Go through the records and copy each line where the string "Hardware" occurs.

Stored data entries:
********

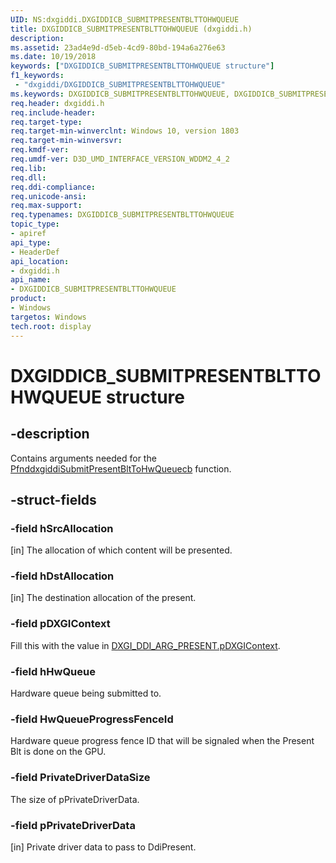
 ```yaml
---
UID: NS:dxgiddi.DXGIDDICB_SUBMITPRESENTBLTTOHWQUEUE
title: DXGIDDICB_SUBMITPRESENTBLTTOHWQUEUE (dxgiddi.h)
description:
ms.assetid: 23ad4e9d-d5eb-4cd9-80bd-194a6a276e63
ms.date: 10/19/2018
keywords: ["DXGIDDICB_SUBMITPRESENTBLTTOHWQUEUE structure"]
f1_keywords:
 - "dxgiddi/DXGIDDICB_SUBMITPRESENTBLTTOHWQUEUE"
ms.keywords: DXGIDDICB_SUBMITPRESENTBLTTOHWQUEUE, DXGIDDICB_SUBMITPRESENTBLTTOHWQUEUE,
req.header: dxgiddi.h
req.include-header:
req.target-type:
req.target-min-winverclnt: Windows 10, version 1803
req.target-min-winversvr:
req.kmdf-ver:
req.umdf-ver: D3D_UMD_INTERFACE_VERSION_WDDM2_4_2
req.lib:
req.dll:
req.ddi-compliance:
req.unicode-ansi:
req.max-support:
req.typenames: DXGIDDICB_SUBMITPRESENTBLTTOHWQUEUE
topic_type:
- apiref
api_type:
- HeaderDef
api_location:
- dxgiddi.h
api_name:
- DXGIDDICB_SUBMITPRESENTBLTTOHWQUEUE
product: 
- Windows
targetos: Windows
tech.root: display
---
```


# DXGIDDICB_SUBMITPRESENTBLTTOHWQUEUE structure

## -description

Contains arguments needed for the [PfnddxgiddiSubmitPresentBltToHwQueuecb](nc-dxgiddi-pfnddxgiddi_submitpresentblttohwqueuecb.md) function.

## -struct-fields

### -field hSrcAllocation

[in] The allocation of which content will be presented.

### -field hDstAllocation

[in] The destination allocation of the present.

### -field pDXGIContext

Fill this with the value in [DXGI_DDI_ARG_PRESENT.pDXGIContext](ns-dxgiddi-dxgi_ddi_arg_present.md).

### -field hHwQueue

Hardware queue being submitted to.

### -field HwQueueProgressFenceId

Hardware queue progress fence ID that will be signaled when the Present Blt is done on the GPU.

### -field PrivateDriverDataSize

The size of pPrivateDriverData.

### -field pPrivateDriverData

[in] Private driver data to pass to DdiPresent.

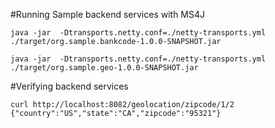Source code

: #Running Sample backend services with MS4J

```
java -jar  -Dtransports.netty.conf=./netty-transports.yml ./target/org.sample.bankcode-1.0.0-SNAPSHOT.jar
```

```
java -jar  -Dtransports.netty.conf=./netty-transports.yml ./target/org.sample.geo-1.0.0-SNAPSHOT.jar
```

#Verifying backend services

```
curl http://localhost:8082/geolocation/zipcode/1/2
{"country":"US","state":"CA","zipcode":"95321"}
```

********

_Reply to the exercise:_
Hardware queue being submitted to.
Hardware queue progress fence ID that will be signaled when the Present Blt is done on the GPU.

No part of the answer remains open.